Folding and unfolding pathways of the human telomeric G-quadruplex.

Sequence analogs of human telomeric DNA such as d[AGGG(TTAGGG)3] (Tel22) fold into monomeric quadruplex structures in the presence of a suitable cation. To investigate the pathway for unimolecular quadruplex formation, we monitored the kinetics of K(+)-induced folding of Tel22 by circular dichroism (CD), intrinsic 2-aminopurine fluorescence, and fluorescence resonance energy transfer (FRET). The results are consistent with a four-step pathway U ↔ I1 ↔ I2 ↔ I3 ↔ F where U and F represent unfolded and folded conformational ensembles and I1, I2, and I3 are intermediates. Previous kinetic studies have shown that I1 is formed in a rapid pre-equilibrium and may consist of an ensemble of "prefolded" hairpin structures brought about by cation-induced electrostatic collapse of the DNA. The current study shows that I1 converts to I2 with a relaxation time τ1=0.1s at 25 °C in 25 mM KCl.

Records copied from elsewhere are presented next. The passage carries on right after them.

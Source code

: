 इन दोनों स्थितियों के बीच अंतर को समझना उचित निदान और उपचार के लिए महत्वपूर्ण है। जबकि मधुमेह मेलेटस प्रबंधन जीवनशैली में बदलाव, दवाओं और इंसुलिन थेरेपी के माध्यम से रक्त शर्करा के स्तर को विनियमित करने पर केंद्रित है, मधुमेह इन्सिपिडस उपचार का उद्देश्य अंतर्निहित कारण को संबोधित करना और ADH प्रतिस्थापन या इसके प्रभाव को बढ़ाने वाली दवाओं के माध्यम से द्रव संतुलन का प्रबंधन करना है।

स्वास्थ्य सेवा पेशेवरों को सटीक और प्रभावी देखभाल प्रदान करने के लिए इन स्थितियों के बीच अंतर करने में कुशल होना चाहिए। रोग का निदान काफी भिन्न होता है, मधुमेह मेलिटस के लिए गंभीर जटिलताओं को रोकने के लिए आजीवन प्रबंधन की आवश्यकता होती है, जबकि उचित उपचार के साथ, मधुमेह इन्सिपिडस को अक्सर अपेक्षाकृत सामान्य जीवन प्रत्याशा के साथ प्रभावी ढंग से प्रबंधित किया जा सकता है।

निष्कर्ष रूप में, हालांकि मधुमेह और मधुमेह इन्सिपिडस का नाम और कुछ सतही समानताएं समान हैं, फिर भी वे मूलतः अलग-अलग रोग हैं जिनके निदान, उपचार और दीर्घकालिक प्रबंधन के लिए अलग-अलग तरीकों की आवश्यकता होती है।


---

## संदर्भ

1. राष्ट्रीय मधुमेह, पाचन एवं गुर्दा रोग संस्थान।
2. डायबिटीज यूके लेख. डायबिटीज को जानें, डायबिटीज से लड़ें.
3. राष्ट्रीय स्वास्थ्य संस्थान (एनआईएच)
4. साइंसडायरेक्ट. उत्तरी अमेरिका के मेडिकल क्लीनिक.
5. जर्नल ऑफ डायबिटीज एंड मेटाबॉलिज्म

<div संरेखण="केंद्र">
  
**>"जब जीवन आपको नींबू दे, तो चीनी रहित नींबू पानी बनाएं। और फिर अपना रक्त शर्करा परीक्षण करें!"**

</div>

The CD spectrum of I2 is characteristic of an antiparallel quadruplex that could form as a result of intramolecular fold-over of the I1 hairpins. I3 is relatively slowly formed (τ2≈3700s) and has CD and FRET properties consistent with those expected of a triplex structure as previously observed in equilibrium melting studies. I3 converts to F with τ3≈750s. Identical pathways with different kinetic constants involving a rapidly formed antiparallel intermediate were observed with oligonucleotides forming mixed parallel/antiparallel hybrid-1 and hybrid-2 topologies {e.g. d[TTGGG(TTAGGG)3A] and d[TAGGG(TTAGGG)3TT]}. Aspects of the kinetics of unfolding were also monitored by the spectroscopic methods listed above and by time-resolved fluorescence lifetime measurements using a complementary strand trap assay. These experiments reveal a slow, rate-limiting step along the unfolding pathway.